(Beginning of Data records)
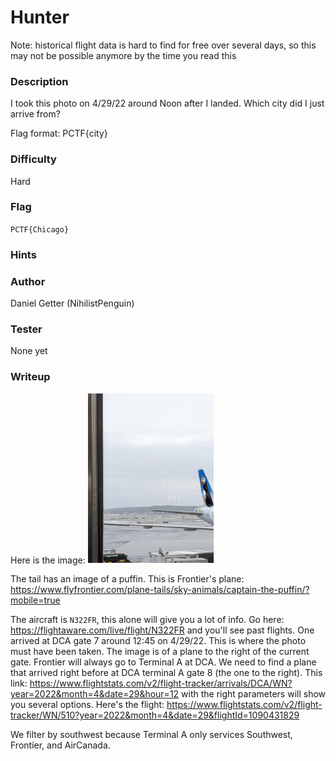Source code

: # Hunter

Note: historical flight data is hard to find for free over several days, so this may not be possible anymore by the time you read this

### Description
I took this photo on 4/29/22 around Noon after I landed. Which city did I just arrive from?

Flag format: PCTF{city}

### Difficulty
Hard

### Flag
`PCTF{Chicago}`

### Hints

### Author
Daniel Getter (NihilistPenguin)

### Tester
None yet

### Writeup

Here is the image:
<img src="https://github.com/NihilistPenguin/PatriotCTF2022-Writeups/raw/main/writeup-images/hunter.png" width=40%  height=40%>

The tail has an image of a puffin. This is Frontier's plane: https://www.flyfrontier.com/plane-tails/sky-animals/captain-the-puffin/?mobile=true

The aircraft is `N322FR`, this alone will give you a lot of info. Go here: https://flightaware.com/live/flight/N322FR and you'll see past flights. One arrived at DCA gate 7 around 12:45 on 4/29/22. This is where the photo must have been taken. The image is of a plane to the right of the current gate. Frontier will always go to Terminal A at DCA. We need to find a plane that arrived right before at DCA terminal A gate 8 (the one to the right). This link: https://www.flightstats.com/v2/flight-tracker/arrivals/DCA/WN?year=2022&month=4&date=29&hour=12 with the right parameters will show you several options. Here's the flight: https://www.flightstats.com/v2/flight-tracker/WN/510?year=2022&month=4&date=29&flightId=1090431829

We filter by southwest because Terminal A only services Southwest, Frontier, and AirCanada.
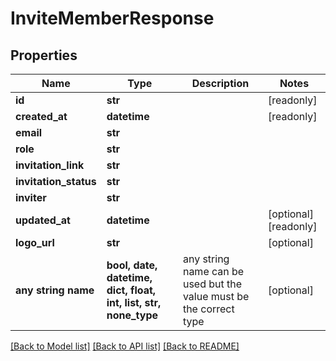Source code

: # InviteMemberResponse


## Properties
Name | Type | Description | Notes
------------ | ------------- | ------------- | -------------
**id** | **str** |  | [readonly] 
**created_at** | **datetime** |  | [readonly] 
**email** | **str** |  | 
**role** | **str** |  | 
**invitation_link** | **str** |  | 
**invitation_status** | **str** |  | 
**inviter** | **str** |  | 
**updated_at** | **datetime** |  | [optional] [readonly] 
**logo_url** | **str** |  | [optional] 
**any string name** | **bool, date, datetime, dict, float, int, list, str, none_type** | any string name can be used but the value must be the correct type | [optional]

[[Back to Model list]](../README.md#documentation-for-models) [[Back to API list]](../README.md#documentation-for-api-endpoints) [[Back to README]](../README.md)


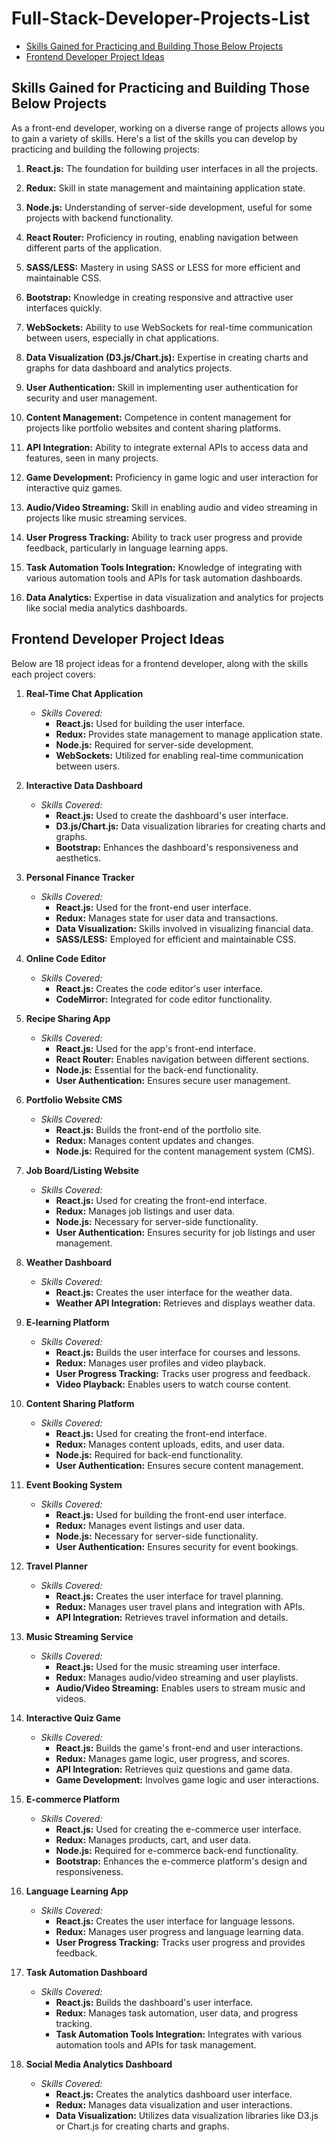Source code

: # Full-Stack-Developer-Projects-List

- [Skills Gained for Practicing and Building Those Below Projects](#skills-gained-for-practicing-and-building-those-below-projects)
- [Frontend Developer Project Ideas](#frontend-developer-project-ideas)

## Skills Gained for Practicing and Building Those Below Projects

As a front-end developer, working on a diverse range of projects allows you to gain a variety of skills. Here's a list of the skills you can develop by practicing and building the following projects:

1. **React.js:** The foundation for building user interfaces in all the projects.

2. **Redux:** Skill in state management and maintaining application state.

3. **Node.js:** Understanding of server-side development, useful for some projects with backend functionality.

4. **React Router:** Proficiency in routing, enabling navigation between different parts of the application.

5. **SASS/LESS:** Mastery in using SASS or LESS for more efficient and maintainable CSS.

6. **Bootstrap:** Knowledge in creating responsive and attractive user interfaces quickly.

7. **WebSockets:** Ability to use WebSockets for real-time communication between users, especially in chat applications.

8. **Data Visualization (D3.js/Chart.js):** Expertise in creating charts and graphs for data dashboard and analytics projects.

9. **User Authentication:** Skill in implementing user authentication for security and user management.

10. **Content Management:** Competence in content management for projects like portfolio websites and content sharing platforms.

11. **API Integration:** Ability to integrate external APIs to access data and features, seen in many projects.

12. **Game Development:** Proficiency in game logic and user interaction for interactive quiz games.

13. **Audio/Video Streaming:** Skill in enabling audio and video streaming in projects like music streaming services.

14. **User Progress Tracking:** Ability to track user progress and provide feedback, particularly in language learning apps.

15. **Task Automation Tools Integration:** Knowledge of integrating with various automation tools and APIs for task automation dashboards.

16. **Data Analytics:** Expertise in data visualization and analytics for projects like social media analytics dashboards.

## Frontend Developer Project Ideas

Below are 18 project ideas for a frontend developer, along with the skills each project covers:

1. **Real-Time Chat Application**
   - *Skills Covered:*
     - **React.js:** Used for building the user interface.
     - **Redux:** Provides state management to manage application state.
     - **Node.js:** Required for server-side development.
     - **WebSockets:** Utilized for enabling real-time communication between users.

2. **Interactive Data Dashboard**
   - *Skills Covered:*
     - **React.js:** Used to create the dashboard's user interface.
     - **D3.js/Chart.js:** Data visualization libraries for creating charts and graphs.
     - **Bootstrap:** Enhances the dashboard's responsiveness and aesthetics.

3. **Personal Finance Tracker**
   - *Skills Covered:*
     - **React.js:** Used for the front-end user interface.
     - **Redux:** Manages state for user data and transactions.
     - **Data Visualization:** Skills involved in visualizing financial data.
     - **SASS/LESS:** Employed for efficient and maintainable CSS.

4. **Online Code Editor**
   - *Skills Covered:*
     - **React.js:** Creates the code editor's user interface.
     - **CodeMirror:** Integrated for code editor functionality.

5. **Recipe Sharing App**
   - *Skills Covered:*
     - **React.js:** Used for the app's front-end interface.
     - **React Router:** Enables navigation between different sections.
     - **Node.js:** Essential for the back-end functionality.
     - **User Authentication:** Ensures secure user management.

6. **Portfolio Website CMS**
   - *Skills Covered:*
     - **React.js:** Builds the front-end of the portfolio site.
     - **Redux:** Manages content updates and changes.
     - **Node.js:** Required for the content management system (CMS).

7. **Job Board/Listing Website**
   - *Skills Covered:*
     - **React.js:** Used for creating the front-end interface.
     - **Redux:** Manages job listings and user data.
     - **Node.js:** Necessary for server-side functionality.
     - **User Authentication:** Ensures security for job listings and user management.

8. **Weather Dashboard**
   - *Skills Covered:*
     - **React.js:** Creates the user interface for the weather data.
     - **Weather API Integration:** Retrieves and displays weather data.

9. **E-learning Platform**
   - *Skills Covered:*
     - **React.js:** Builds the user interface for courses and lessons.
     - **Redux:** Manages user profiles and video playback.
     - **User Progress Tracking:** Tracks user progress and feedback.
     - **Video Playback:** Enables users to watch course content.

10. **Content Sharing Platform**
    - *Skills Covered:*
      - **React.js:** Used for creating the front-end interface.
      - **Redux:** Manages content uploads, edits, and user data.
      - **Node.js:** Required for back-end functionality.
      - **User Authentication:** Ensures secure content management.

11. **Event Booking System**
    - *Skills Covered:*
      - **React.js:** Used for building the front-end user interface.
      - **Redux:** Manages event listings and user data.
      - **Node.js:** Necessary for server-side functionality.
      - **User Authentication:** Ensures security for event bookings.

12. **Travel Planner**
    - *Skills Covered:*
      - **React.js:** Creates the user interface for travel planning.
      - **Redux:** Manages user travel plans and integration with APIs.
      - **API Integration:** Retrieves travel information and details.

13. **Music Streaming Service**
    - *Skills Covered:*
      - **React.js:** Used for the music streaming user interface.
      - **Redux:** Manages audio/video streaming and user playlists.
      - **Audio/Video Streaming:** Enables users to stream music and videos.

14. **Interactive Quiz Game**
    - *Skills Covered:*
      - **React.js:** Builds the game's front-end and user interactions.
      - **Redux:** Manages game logic, user progress, and scores.
      - **API Integration:** Retrieves quiz questions and game data.
      - **Game Development:** Involves game logic and user interactions.

15. **E-commerce Platform**
    - *Skills Covered:*
      - **React.js:** Used for creating the e-commerce user interface.
      - **Redux:** Manages products, cart, and user data.
      - **Node.js:** Required for e-commerce back-end functionality.
      - **Bootstrap:** Enhances the e-commerce platform's design and responsiveness.

16. **Language Learning App**
    - *Skills Covered:*
      - **React.js:** Creates the user interface for language lessons.
      - **Redux:** Manages user progress and language learning data.
      - **User Progress Tracking:** Tracks user progress and provides feedback.

17. **Task Automation Dashboard**
    - *Skills Covered:*
      - **React.js:** Builds the dashboard's user interface.
      - **Redux:** Manages task automation, user data, and progress tracking.
      - **Task Automation Tools Integration:** Integrates with various automation tools and APIs for task management.

18. **Social Media Analytics Dashboard**
    - *Skills Covered:*
      - **React.js:** Creates the analytics dashboard user interface.
      - **Redux:** Manages data visualization and user interactions.
      - **Data Visualization:** Utilizes data visualization libraries like D3.js or Chart.js for creating charts and graphs.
(End of Data records)
▶ _Task description_: Scan the entries above for the line containing "- **Node.js:** Required for server-side", and copy it and all lines after it exactly, down to and including the line containing "10. **Content Sharing Platform**".

▶ _Response to this task_:
     - **Node.js:** Required for server-side development.
     - **WebSockets:** Utilized for enabling real-time communication between users.

2. **Interactive Data Dashboard**
   - *Skills Covered:*
     - **React.js:** Used to create the dashboard's user interface.
     - **D3.js/Chart.js:** Data visualization libraries for creating charts and graphs.
     - **Bootstrap:** Enhances the dashboard's responsiveness and aesthetics.

3. **Personal Finance Tracker**
   - *Skills Covered:*
     - **React.js:** Used for the front-end user interface.
     - **Redux:** Manages state for user data and transactions.
     - **Data Visualization:** Skills involved in visualizing financial data.
     - **SASS/LESS:** Employed for efficient and maintainable CSS.

4. **Online Code Editor**
   - *Skills Covered:*
     - **React.js:** Creates the code editor's user interface.
     - **CodeMirror:** Integrated for code editor functionality.

5. **Recipe Sharing App**
   - *Skills Covered:*
     - **React.js:** Used for the app's front-end interface.
     - **React Router:** Enables navigation between different sections.
     - **Node.js:** Essential for the back-end functionality.
     - **User Authentication:** Ensures secure user management.

6. **Portfolio Website CMS**
   - *Skills Covered:*
     - **React.js:** Builds the front-end of the portfolio site.
     - **Redux:** Manages content updates and changes.
     - **Node.js:** Required for the content management system (CMS).

7. **Job Board/Listing Website**
   - *Skills Covered:*
     - **React.js:** Used for creating the front-end interface.
     - **Redux:** Manages job listings and user data.
     - **Node.js:** Necessary for server-side functionality.
     - **User Authentication:** Ensures security for job listings and user management.

8. **Weather Dashboard**
   - *Skills Covered:*
     - **React.js:** Creates the user interface for the weather data.
     - **Weather API Integration:** Retrieves and displays weather data.

9. **E-learning Platform**
   - *Skills Covered:*
     - **React.js:** Builds the user interface for courses and lessons.
     - **Redux:** Manages user profiles and video playback.
     - **User Progress Tracking:** Tracks user progress and feedback.
     - **Video Playback:** Enables users to watch course content.

10. **Content Sharing Platform**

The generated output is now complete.